→ Aim of the exercise
Look through the entries below for the string "shell", and copy each line where it is found.

→ Plain-text document sources
+++++

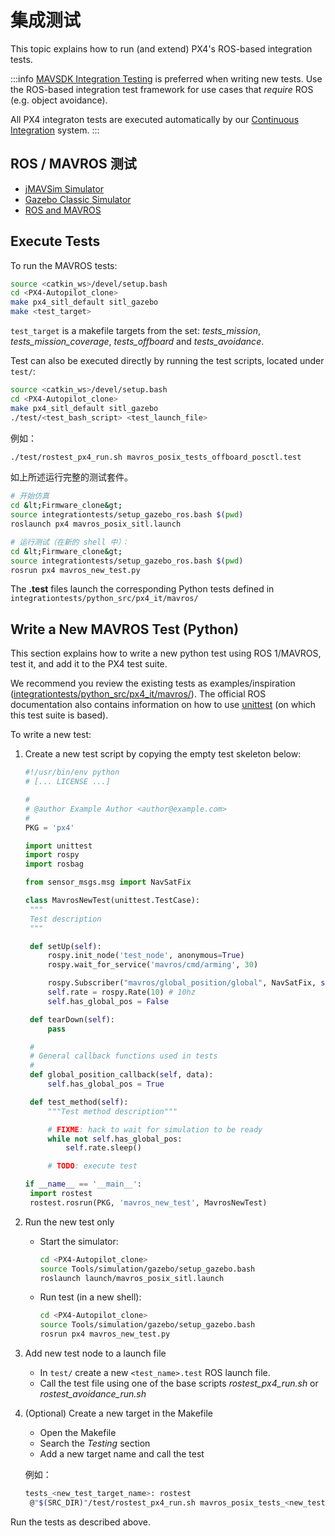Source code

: # 集成测试

This topic explains how to run (and extend) PX4's ROS-based integration tests.

:::info
[MAVSDK Integration Testing](../test_and_ci/integration_testing_mavsdk.md) is preferred when writing new tests.
Use the ROS-based integration test framework for use cases that _require_ ROS (e.g. object avoidance).

All PX4 integraton tests are executed automatically by our [Continuous Integration](../test_and_ci/continous_integration.md) system.
:::

## ROS / MAVROS 测试

- [jMAVSim Simulator](../sim_jmavsim/index.md)
- [Gazebo Classic Simulator](../sim_gazebo_classic/index.md)
- [ROS and MAVROS](../simulation/ros_interface.md)

## Execute Tests

To run the MAVROS tests:

```sh
source <catkin_ws>/devel/setup.bash
cd <PX4-Autopilot_clone>
make px4_sitl_default sitl_gazebo
make <test_target>
```

`test_target` is a makefile targets from the set: _tests_mission_, _tests_mission_coverage_, _tests_offboard_ and _tests_avoidance_.

Test can also be executed directly by running the test scripts, located under `test/`:

```sh
source <catkin_ws>/devel/setup.bash
cd <PX4-Autopilot_clone>
make px4_sitl_default sitl_gazebo
./test/<test_bash_script> <test_launch_file>
```

例如：

```sh
./test/rostest_px4_run.sh mavros_posix_tests_offboard_posctl.test
```

如上所述运行完整的测试套件。

```sh
# 开始仿真
cd &lt;Firmware_clone&gt;
source integrationtests/setup_gazebo_ros.bash $(pwd)
roslaunch px4 mavros_posix_sitl.launch

# 运行测试（在新的 shell 中）：
cd &lt;Firmware_clone&gt;
source integrationtests/setup_gazebo_ros.bash $(pwd)
rosrun px4 mavros_new_test.py
```

The **.test** files launch the corresponding Python tests defined in `integrationtests/python_src/px4_it/mavros/`

## Write a New MAVROS Test (Python)

This section explains how to write a new python test using ROS 1/MAVROS, test it, and add it to the PX4 test suite.

We recommend you review the existing tests as examples/inspiration ([integrationtests/python_src/px4_it/mavros/](https://github.com/PX4/PX4-Autopilot/tree/main/integrationtests/python_src/px4_it/mavros)).
The official ROS documentation also contains information on how to use [unittest](http://wiki.ros.org/unittest) (on which this test suite is based).

To write a new test:

1. Create a new test script by copying the empty test skeleton below:

   ```python
   #!/usr/bin/env python
   # [... LICENSE ...]

   #
   # @author Example Author <author@example.com>
   #
   PKG = 'px4'

   import unittest
   import rospy
   import rosbag

   from sensor_msgs.msg import NavSatFix

   class MavrosNewTest(unittest.TestCase):
   	"""
   	Test description
   	"""

   	def setUp(self):
   		rospy.init_node('test_node', anonymous=True)
   		rospy.wait_for_service('mavros/cmd/arming', 30)

   		rospy.Subscriber("mavros/global_position/global", NavSatFix, self.global_position_callback)
   		self.rate = rospy.Rate(10) # 10hz
   		self.has_global_pos = False

   	def tearDown(self):
   		pass

   	#
   	# General callback functions used in tests
   	#
   	def global_position_callback(self, data):
   		self.has_global_pos = True

   	def test_method(self):
   		"""Test method description"""

   		# FIXME: hack to wait for simulation to be ready
   		while not self.has_global_pos:
   			self.rate.sleep()

   		# TODO: execute test

   if __name__ == '__main__':
   	import rostest
   	rostest.rosrun(PKG, 'mavros_new_test', MavrosNewTest)
   ```

2. Run the new test only

   - Start the simulator:

      ```sh
      cd <PX4-Autopilot_clone>
      source Tools/simulation/gazebo/setup_gazebo.bash
      roslaunch launch/mavros_posix_sitl.launch
      ```

   - Run test (in a new shell):

      ```sh
      cd <PX4-Autopilot_clone>
      source Tools/simulation/gazebo/setup_gazebo.bash
      rosrun px4 mavros_new_test.py
      ```

3. Add new test node to a launch file

   - In `test/` create a new `<test_name>.test` ROS launch file.
   - Call the test file using one of the base scripts _rostest_px4_run.sh_ or _rostest_avoidance_run.sh_

4. (Optional) Create a new target in the Makefile

   - Open the Makefile
   - Search the _Testing_ section
   - Add a new target name and call the test

   例如：

   ```sh
   tests_<new_test_target_name>: rostest
   	@"$(SRC_DIR)"/test/rostest_px4_run.sh mavros_posix_tests_<new_test>.test
   ```

Run the tests as described above.
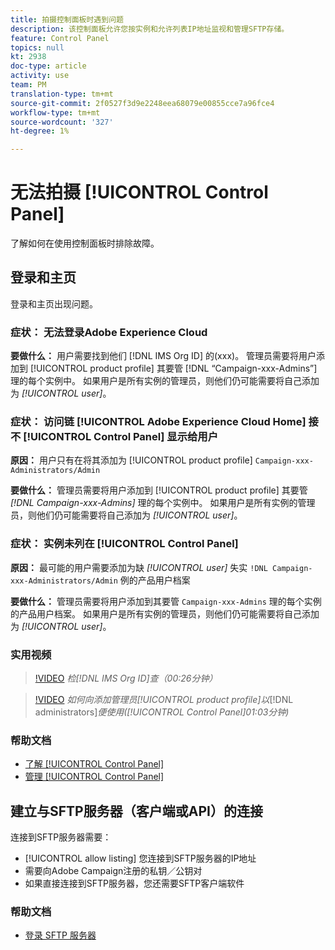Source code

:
 ```yaml
---
title: 拍摄控制面板时遇到问题
description: 该控制面板允许您按实例和允许列表IP地址监视和管理SFTP存储。
feature: Control Panel
topics: null
kt: 2938
doc-type: article
activity: use
team: PM
translation-type: tm+mt
source-git-commit: 2f0527f3d9e2248eea68079e00855cce7a96fce4
workflow-type: tm+mt
source-wordcount: '327'
ht-degree: 1%

---
```



# 无法拍摄 [!UICONTROL Control Panel]

了解如何在使用控制面板时排除故障。

## 登录和主页

登录和主页出现问题。

### 症状： 无法登录Adobe Experience Cloud

**要做什么：**
用户需要找到他们 [!DNL IMS Org ID] 的(xxx)。 管理员需要将用户添加到 [!UICONTROL product profile] 其要管 [!DNL “Campaign-xxx-Admins”] 理的每个实例中。 如果用户是所有实例的管理员，则他们仍可能需要将自己添加为 *[!UICONTROL user]*。

### 症状： 访问链 [!UICONTROL Adobe Experience Cloud Home] 接不 [!UICONTROL Control Panel] 显示给用户

**原因：**
用户只有在将其添加为 [!UICONTROL product profile] `Campaign-xxx-Administrators/Admin`

**要做什么：**
管理员需要将用户添加到 [!UICONTROL product profile] 其要管 *[!DNL Campaign-xxx-Admins]* 理的每个实例中。 如果用户是所有实例的管理员，则他们仍可能需要将自己添加为 *[!UICONTROL user]*。

### 症状： 实例未列在 [!UICONTROL Control Panel]

**原因：**
最可能的用户需要添加为缺 *[!UICONTROL user]* 失实 `!DNL Campaign-xxx-Administrators/Admin` 例的产品用户档案

**要做什么：**
管理员需要将用户添加到其要管 `Campaign-xxx-Admins` 理的每个实例的产品用户档案。 如果用户是所有实例的管理员，则他们仍可能需要将自己添加为 *[!UICONTROL user]*。

### 实用视频

>[!VIDEO](https://video.tv.adobe.com/v/27183?quality=12)
*检[!DNL IMS Org ID]查（00:26分钟）*

>[!VIDEO](https://video.tv.adobe.com/v/27147?quality=12)
*如何向添加管理员[!UICONTROL product profile]以&#x200B;*[!DNL administrators]*便使用([!UICONTROL Control Panel]01:03分钟)*

### 帮助文档

* [了解 [!UICONTROL Control Panel]](https://helpx.adobe.com/campaign/kb/control-panel-overview.html)
* [管理 [!UICONTROL Control Panel]](https://helpx.adobe.com/campaign/kb/control-panel-access.html)

## 建立与SFTP服务器（客户端或API）的连接

连接到SFTP服务器需要：

* [!UICONTROL allow listing] 您连接到SFTP服务器的IP地址
* 需要向Adobe Campaign注册的私钥／公钥对
* 如果直接连接到SFTP服务器，您还需要SFTP客户端软件

### 帮助文档

* [登录 SFTP 服务器](https://helpx.adobe.com/campaign/kb/control-panel-sftp.html#LoggingintoyourSFTPserver)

+++++

→ Answer to this task
# 运行测试（在新的 shell 中）：
   - Run test (in a new shell):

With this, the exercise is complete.